O que demonstra como ele sempre se considerou acima do Bem e do Mal, imune às sanções impostas pela legislação brasileira. Assim, a relação direta entre a impunidade, construída pela condescendência dos Poderes da República, ao longo de décadas, e a fuga da lei, sempre existiu.  

Suas ações delituosas ao não encontrarem a devida punição e responsabilização se tornaram um estímulo para a reincidência e para a evasão das responsabilidades legais.

Daí o fato de se evadir ou se esconder das autoridades para evitar o processo legal, o julgamento ou o cumprimento da pena, sempre esteve no radar dele. Aliás, ele afirmou por repetidas vezes que jamais seria preso.

Talvez, por depositar uma total confiança de que, no Brasil, a historicidade revela um conjunto de regalias e privilégios que sustentam uma disparidade, na qual determinados indivíduos têm acesso preferencial a serviços, justiça e influência, enquanto o restante da população não tem, corroendo o conceito de cidadania igualitária.

Como se a ideia de que a antidemocracia e a impunidade se retroalimentassem, ou seja, a ausência de punição para atos antidemocráticos fortalecesse a cultura de violação das instituições, porque estava sendo manifesta por alguém munido de prerrogativas e direitos diferenciados.  

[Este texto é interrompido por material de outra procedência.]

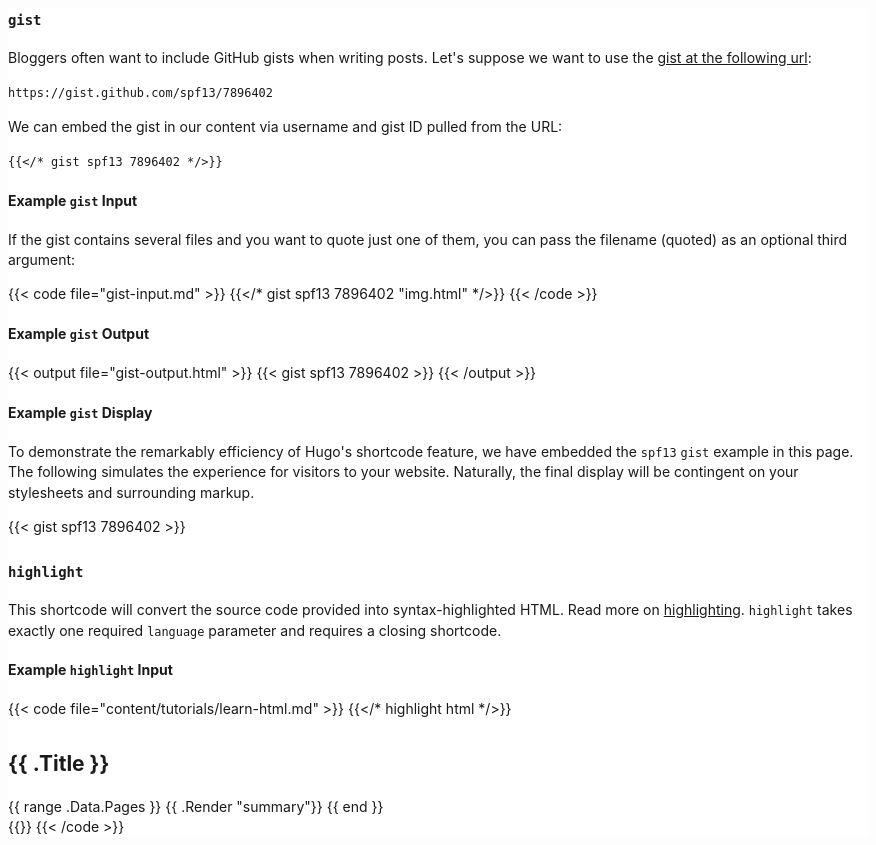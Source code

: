 ### `gist`

Bloggers often want to include GitHub gists when writing posts. Let's suppose we want to use the [gist at the following url][examplegist]:

```
https://gist.github.com/spf13/7896402
```

We can embed the gist in our content via username and gist ID pulled from the URL:

```
{{</* gist spf13 7896402 */>}}
```

#### Example `gist` Input

If the gist contains several files and you want to quote just one of them, you can pass the filename (quoted) as an optional third argument:

{{< code file="gist-input.md" >}}
{{</* gist spf13 7896402 "img.html" */>}}
{{< /code >}}

#### Example `gist` Output

{{< output file="gist-output.html" >}}
{{< gist spf13 7896402 >}}
{{< /output >}}

#### Example `gist` Display

To demonstrate the remarkably efficiency of Hugo's shortcode feature, we have embedded the `spf13` `gist` example in this page. The following simulates the experience for visitors to your website. Naturally, the final display will be contingent on your stylesheets and surrounding markup.

{{< gist spf13 7896402 >}}

### `highlight`

This shortcode will convert the source code provided into syntax-highlighted HTML. Read more on [highlighting](/tools/syntax-highlighting/). `highlight` takes exactly one required `language` parameter and requires a closing shortcode.

#### Example `highlight` Input

{{< code file="content/tutorials/learn-html.md" >}}
{{</* highlight html */>}}
<section id="main">
  <div>
   <h1 id="title">{{ .Title }}</h1>
    {{ range .Data.Pages }}
        {{ .Render "summary"}}
    {{ end }}
  </div>
</section>
{{</* /highlight */>}}
{{< /code >}}


[`figure` shortcode]: #figure
[contentmanagementsection]: /content-management/formats/
[examplegist]: https://gist.github.com/spf13/7896402
[figureelement]: http://html5doctor.com/the-figure-figcaption-elements/ "An article from HTML5 doctor discussing the fig and figcaption elements."
[Instagram]: https://www.instagram.com/
[pagevariables]: /variables/page/
[partials]: /templates/partials/
[Pygments]: http://pygments.org/
[quickstart]: /getting-started/quick-start/
[sctemps]: /templates/shortcode-templates/
[scvars]: /variables/shortcodes/
[shortcode template documentation]: /templates/shortcode-templates/
[Speaker Deck]: https://speakerdeck.com/
[templatessection]: /templates/
[Vimeo]: https://vimeo.com/
[YouTube Videos]: https://www.youtube.com/
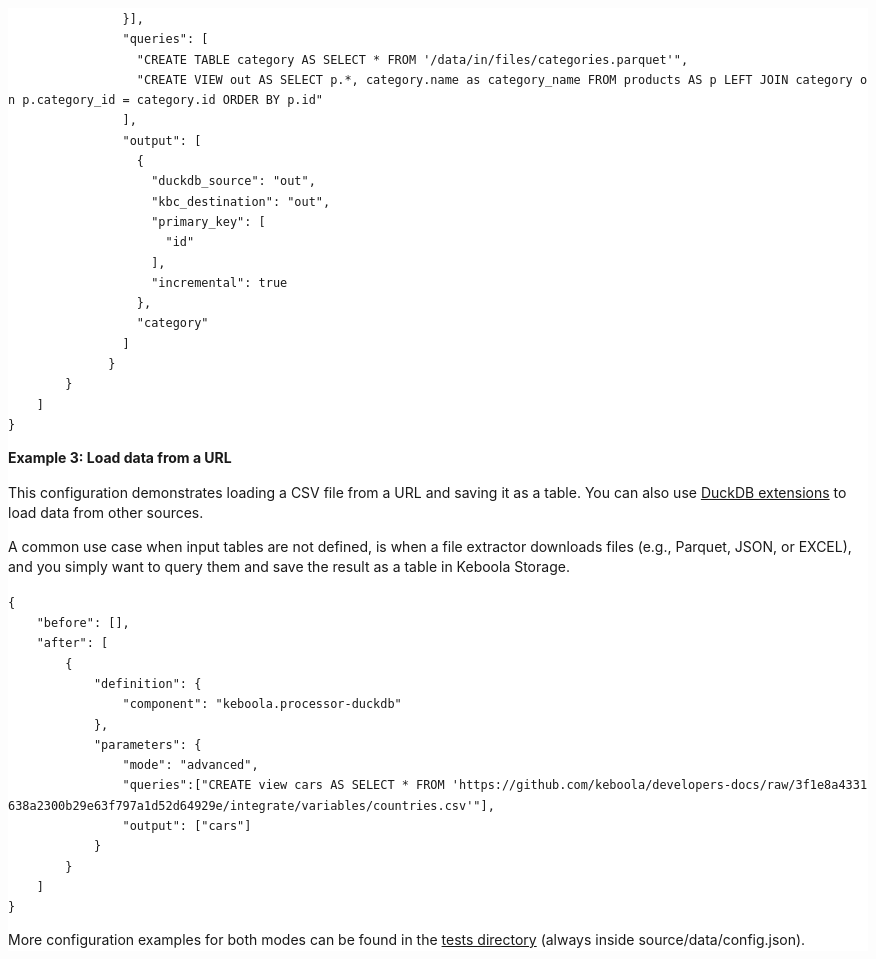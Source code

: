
 ```
                }],
                "queries": [
                  "CREATE TABLE category AS SELECT * FROM '/data/in/files/categories.parquet'",
                  "CREATE VIEW out AS SELECT p.*, category.name as category_name FROM products AS p LEFT JOIN category on p.category_id = category.id ORDER BY p.id"
                ],
                "output": [
                  {
                    "duckdb_source": "out",
                    "kbc_destination": "out",
                    "primary_key": [
                      "id"
                    ],
                    "incremental": true
                  },
                  "category"
                ]
              }
        }
    ]
}
```

**Example 3: Load data from a URL**

This configuration demonstrates loading a CSV file from a URL and saving it as a table. You can also use [DuckDB extensions](https://duckdb.org/docs/extensions/overview) to load data from other sources.

A common use case when input tables are not defined, is when a file extractor downloads files (e.g., Parquet, JSON, or EXCEL), and you simply want to query them and save the result as a table in Keboola Storage.

```
{
    "before": [],
    "after": [
        {
            "definition": {
                "component": "keboola.processor-duckdb"
            },
            "parameters": {
                "mode": "advanced",
                "queries":["CREATE view cars AS SELECT * FROM 'https://github.com/keboola/developers-docs/raw/3f1e8a4331638a2300b29e63f797a1d52d64929e/integrate/variables/countries.csv'"],
                "output": ["cars"]
            }
        }
    ]
}
```

More configuration examples for both modes can be found in the [tests directory](../tests/) (always inside source/data/config.json).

Acontece que a Terra é redonda! Ela gira e sofre transformações à revelia de quem quer que seja. Ensimesmado no seu pequeno mundo, ele não viu ou preferiu não ver as mudanças. Fato que não altera, em absolutamente nada, o curso da história em si.

Por isso, o choque não se deu pelo acontecimento de hoje, 22 de novembro de 2025. A verdade é que há alguns meses a realidade pesa sobre seus ombros. Aquilo que ele temia e se abstinha de ver ou de pensar.

Finalmente, foi cobrada a fatura por sua antidemocracia e todas as demais consequências por ela gestadas.  Um custo alto. Solitário. Severo. Cruel. Sobretudo, pensando sob a ótica do tempo.

É. O tempo não parou e nem vai parar! Os fiapos de sua juventude, de sua arrogância, de sua altivez, de seu autoritarismo, ... que se mantiveram obstinados na construção de um ideal antidemocrático, estão se esvaindo como fumaça. Tudo tem fim. E nem sempre esse fim pode ser belo e glorioso.  

Afinal de contas, como escreveu Eduardo Galeano, escritor e jornalista uruguaio, “A história é um profeta com o olhar voltado para trás: pelo que foi, e contra o que foi, anuncia o que será”.